The Boston Red Sox beat the New York Yankees 6-2 in a win-or-go-home American League Wild Card game Tuesday night.
The Red Sox got ahead early with home runs from Xander Bogaerts and Kyle Schwarber. The Yankees threatened, with Anthony Rizzo homering in the sixth, but it wasn't enough to keep up with Boston's momentum.
Perhaps the most talked-about play of the evening was Giancarlo Stanton's monster hit in the first inning. It flew high and deep to left field and in any other ballpark in America would have been a home run. But at Fenway Park, it was yet another boink off the legendary Green Monster. The four-time All-Star was left with a single.
In the sixth inning, Stanton doinked another ball off the Green Monster not quite as high up, with enough elevation to possibly be considered yet another home run. The result: another single. And, to make matters worse, Aaron Judge was wrongfully signaled home by third base coach Phil Nevin and, with stellar fielding by Kiké Hernández and Bogaerts, Judge was easily tagged out by catcher Kevin Plawecki as he slid into the plate.
Several on Twitter expressed concern over the behemoth of a blockade, questioning why the Red Sox had it there in the first place and airing out their anger in the midst of yet another intense chapter in the Red Sox - Yankees rivalry.
The truth of the matter is: the Green Monster, in all of its 37-feet-high glory, is a fixture of Major League Baseball today.
The story goes that in 1910, then-Red Sox owner John I. Taylor was planning on building the team's new stadium in an upcoming area of town called the Fenway neighborhood. The way the stadium was being built, left field would border a street with buildings just tall enough that he didn't want anyone getting a free peek into any Red Sox games. So the idea for the Green Monster was born.
At first, it wasn't what we know the beloved beast as today. When the stadium was erected in 1912, the Green Monster wasn't actually green and wasn't as tall. It was just a 25-foot wooden fence with a small hill — known as Duffy's Cliff — in front of it for extra seating. When a fire ravaged much of the park in 1933, the wall was rebuilt by the new owner, Tom Yawkey, using concrete and adding in the manual scoreboard, which in fact is still used today.
The wall was painted green like the rest of the stadium in 1947 under the suggestion of Yawkey's wife, Jean. The color is actually a patented shade of green made by New England-based Benjamin Moore and owned exclusively by the Red Sox, which adds to the allure.
The final facelift that gave us the modern Green Monster came in 1975 when a hard plastic outer shell was added.
There's yet another quirk to the modern Green Monster, the ladder that runs up the wall. It was originally used to get home run balls off the top of the wall and from a net that protected the surrounding buildings. When seating was added to the top of the wall in 2003, the ladder was no longer needed, but it remains there today because, hey, why not?

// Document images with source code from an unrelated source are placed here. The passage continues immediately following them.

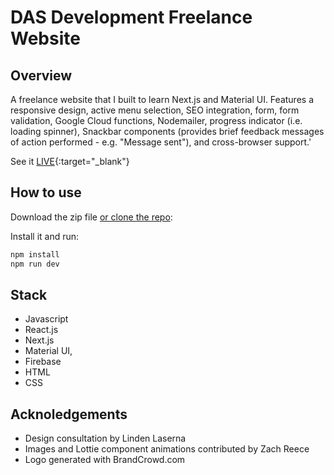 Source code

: # DAS Development Freelance Website

## Overview
A freelance website that I built to learn Next.js and Material UI.  Features a responsive design, active menu selection, SEO integration, form, form validation, Google Cloud functions, Nodemailer, progress indicator (i.e. loading spinner), Snackbar components (provides brief feedback messages of action performed - e.g. "Message sent"), and cross-browser support.'

See it [LIVE](https://das-next-js.vercel.app/){:target="_blank"}

## How to use

Download the zip file [or clone the repo](https://github.com/onTheDL/das-nextJS.git):

Install it and run:

```sh
npm install
npm run dev
```

## Stack

- Javascript
- React.js
- Next.js
- Material UI,
- Firebase
- HTML
- CSS


## Acknoledgements

- Design consultation by Linden Laserna
- Images and Lottie component animations contributed by Zach Reece
- Logo generated with BrandCrowd.com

Technically, the Green Monster does violate the current MLB rules for stadium design, but not because of its height. All ballparks must be constructed with "minimum distance of 325 feet between home plate and the nearest fence, stand or other obstruction on the right- and left-field foul lines" and the left-field tip of the Green Monster is only 310 feet away (there's an entire story on that as well). However, these rules were implemented to apply to stadiums built after June 1, 1958. Fenway Park is grandfathered in by decades.
The Green Monster has had threats of being torn down. In 1999, Red Sox ownership announced plans for a "New Fenway Park" before the team was sold and, in the early 2000s, the new ownership group scrapped those blueprints and instead renovated the original stadium. In 2013, the Boston Globe decided it was "Time to Tear Down Fenway Park" but it appears that fell on deaf ears.
So here we are at the 2021 ALDS where the Boston Red Sox will face the Tampa Bay Rays and the doink of an almost-home run off the Green Monster is still a staple of baseball.